[proofplan]
We prove four statements about the character $\chi_V = \operatorname{tr} \circ \rho_V$ of a complex representation, taking each in turn. (1) follows from $\rho_V(1) = \mathrm{id}_V$ and $\operatorname{tr}(\mathrm{id}_V) = \dim V$. (2) is the conjugation-invariance of the trace applied to the matrix identity $\rho_V(hgh^{-1}) = \rho_V(h)\rho_V(g)\rho_V(h)^{-1}$. (3) uses that $\rho_V(g)$ is diagonalizable with roots-of-unity eigenvalues (because $g$ has finite order, so $\rho_V(g)$ satisfies $X^{|g|} - 1 = 0$, a polynomial with distinct roots over $\mathbb{C}$); inverting eigenvalues coincides with conjugating them since they lie on the unit circle. (4) is the block-diagonal form of $\rho_{V \oplus W}(g)$ in a basis adapted to the direct-sum decomposition.
[/proofplan]
[step:Compute the dimension formula $\chi_V(1) = \dim V$]
The identity $1 \in G$ acts on $V$ as the identity linear map: $\rho_V$ is a group homomorphism, so $\rho_V(1) = \mathrm{id}_V \in \operatorname{GL}(V)$. Choose any basis $\mathcal{B} = (v_1, \ldots, v_n)$ of $V$, where $n = \dim_{\mathbb{C}} V$. The matrix of $\mathrm{id}_V$ in $\mathcal{B}$ is the $n \times n$ identity matrix $I_n$, whose trace equals $n$. Hence
\begin{align*}
\chi_V(1) = \operatorname{tr}(\rho_V(1)) = \operatorname{tr}(\mathrm{id}_V) = n = \dim_{\mathbb{C}} V.
\end{align*}
[/step]
[step:Show $\chi_V$ is a class function via conjugation-invariance of the trace]

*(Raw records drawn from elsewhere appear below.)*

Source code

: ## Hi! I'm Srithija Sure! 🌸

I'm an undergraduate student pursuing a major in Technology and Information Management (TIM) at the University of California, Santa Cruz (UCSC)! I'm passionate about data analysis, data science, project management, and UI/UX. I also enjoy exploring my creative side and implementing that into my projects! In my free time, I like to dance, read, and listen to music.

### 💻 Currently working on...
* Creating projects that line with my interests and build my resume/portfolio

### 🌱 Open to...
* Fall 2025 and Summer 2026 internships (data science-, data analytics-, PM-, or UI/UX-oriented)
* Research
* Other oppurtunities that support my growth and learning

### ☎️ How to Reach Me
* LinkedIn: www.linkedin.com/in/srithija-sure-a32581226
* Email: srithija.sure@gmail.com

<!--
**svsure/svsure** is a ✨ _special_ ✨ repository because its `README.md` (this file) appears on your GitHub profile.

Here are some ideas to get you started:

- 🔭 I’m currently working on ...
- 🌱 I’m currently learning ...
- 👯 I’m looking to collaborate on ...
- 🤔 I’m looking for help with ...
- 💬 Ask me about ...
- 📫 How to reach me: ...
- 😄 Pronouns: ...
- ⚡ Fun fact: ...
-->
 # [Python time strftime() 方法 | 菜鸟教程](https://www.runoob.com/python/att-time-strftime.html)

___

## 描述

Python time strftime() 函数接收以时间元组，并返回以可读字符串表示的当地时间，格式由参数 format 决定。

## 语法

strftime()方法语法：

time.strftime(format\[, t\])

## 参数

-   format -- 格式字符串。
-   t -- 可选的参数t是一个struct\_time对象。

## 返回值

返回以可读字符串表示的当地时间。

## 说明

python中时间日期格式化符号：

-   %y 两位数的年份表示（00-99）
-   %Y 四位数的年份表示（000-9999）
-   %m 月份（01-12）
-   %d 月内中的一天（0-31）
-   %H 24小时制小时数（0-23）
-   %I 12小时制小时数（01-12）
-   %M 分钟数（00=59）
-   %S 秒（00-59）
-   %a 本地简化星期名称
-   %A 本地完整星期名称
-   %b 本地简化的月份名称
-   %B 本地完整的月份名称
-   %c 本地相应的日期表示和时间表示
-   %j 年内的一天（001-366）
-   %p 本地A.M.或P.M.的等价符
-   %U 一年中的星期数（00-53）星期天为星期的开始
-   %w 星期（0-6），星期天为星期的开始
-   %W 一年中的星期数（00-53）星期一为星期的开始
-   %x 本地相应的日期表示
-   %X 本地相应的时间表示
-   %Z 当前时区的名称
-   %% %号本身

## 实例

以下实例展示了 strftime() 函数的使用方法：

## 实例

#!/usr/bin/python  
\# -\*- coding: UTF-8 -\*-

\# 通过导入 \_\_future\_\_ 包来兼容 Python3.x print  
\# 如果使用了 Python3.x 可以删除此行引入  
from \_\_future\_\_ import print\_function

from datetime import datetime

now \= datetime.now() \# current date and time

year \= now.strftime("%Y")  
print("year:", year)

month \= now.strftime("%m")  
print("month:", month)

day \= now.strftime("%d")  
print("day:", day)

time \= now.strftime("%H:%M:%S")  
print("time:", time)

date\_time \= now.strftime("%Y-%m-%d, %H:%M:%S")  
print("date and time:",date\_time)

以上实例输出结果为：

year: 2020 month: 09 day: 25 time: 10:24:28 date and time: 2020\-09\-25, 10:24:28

Fix $g, h \in G$. Since $\rho_V : G \to \operatorname{GL}(V)$ is a group homomorphism,
\begin{align*}
\rho_V(hgh^{-1}) = \rho_V(h)\, \rho_V(g)\, \rho_V(h)^{-1}.
\end{align*}
Pick a basis $\mathcal{B}$ of $V$ and let $R_g, R_h \in \operatorname{GL}_n(\mathbb{C})$ denote the matrices of $\rho_V(g), \rho_V(h)$ in $\mathcal{B}$. Then $\rho_V(hgh^{-1})$ has matrix $R_h R_g R_h^{-1}$. The trace satisfies $\operatorname{tr}(AB) = \operatorname{tr}(BA)$ for square matrices $A, B$ of compatible sizes; applying this to $A = R_h$ and $B = R_g R_h^{-1}$ gives
\begin{align*}
\operatorname{tr}(R_h R_g R_h^{-1}) = \operatorname{tr}(R_g R_h^{-1} R_h) = \operatorname{tr}(R_g).
\end{align*}
Hence
\begin{align*}
\chi_V(hgh^{-1}) = \operatorname{tr}(R_h R_g R_h^{-1}) = \operatorname{tr}(R_g) = \chi_V(g).
\end{align*}
Since $g$ and $hgh^{-1}$ range over the same conjugacy class as $h$ varies, $\chi_V$ takes a single value on each conjugacy class of $G$, i.e. it is a class function.
[guided]
We want to show $\chi_V(hgh^{-1}) = \chi_V(g)$ for every $g, h \in G$. The character is $\chi_V = \operatorname{tr} \circ \rho_V$, so we are asking why the trace of $\rho_V(hgh^{-1})$ equals the trace of $\rho_V(g)$.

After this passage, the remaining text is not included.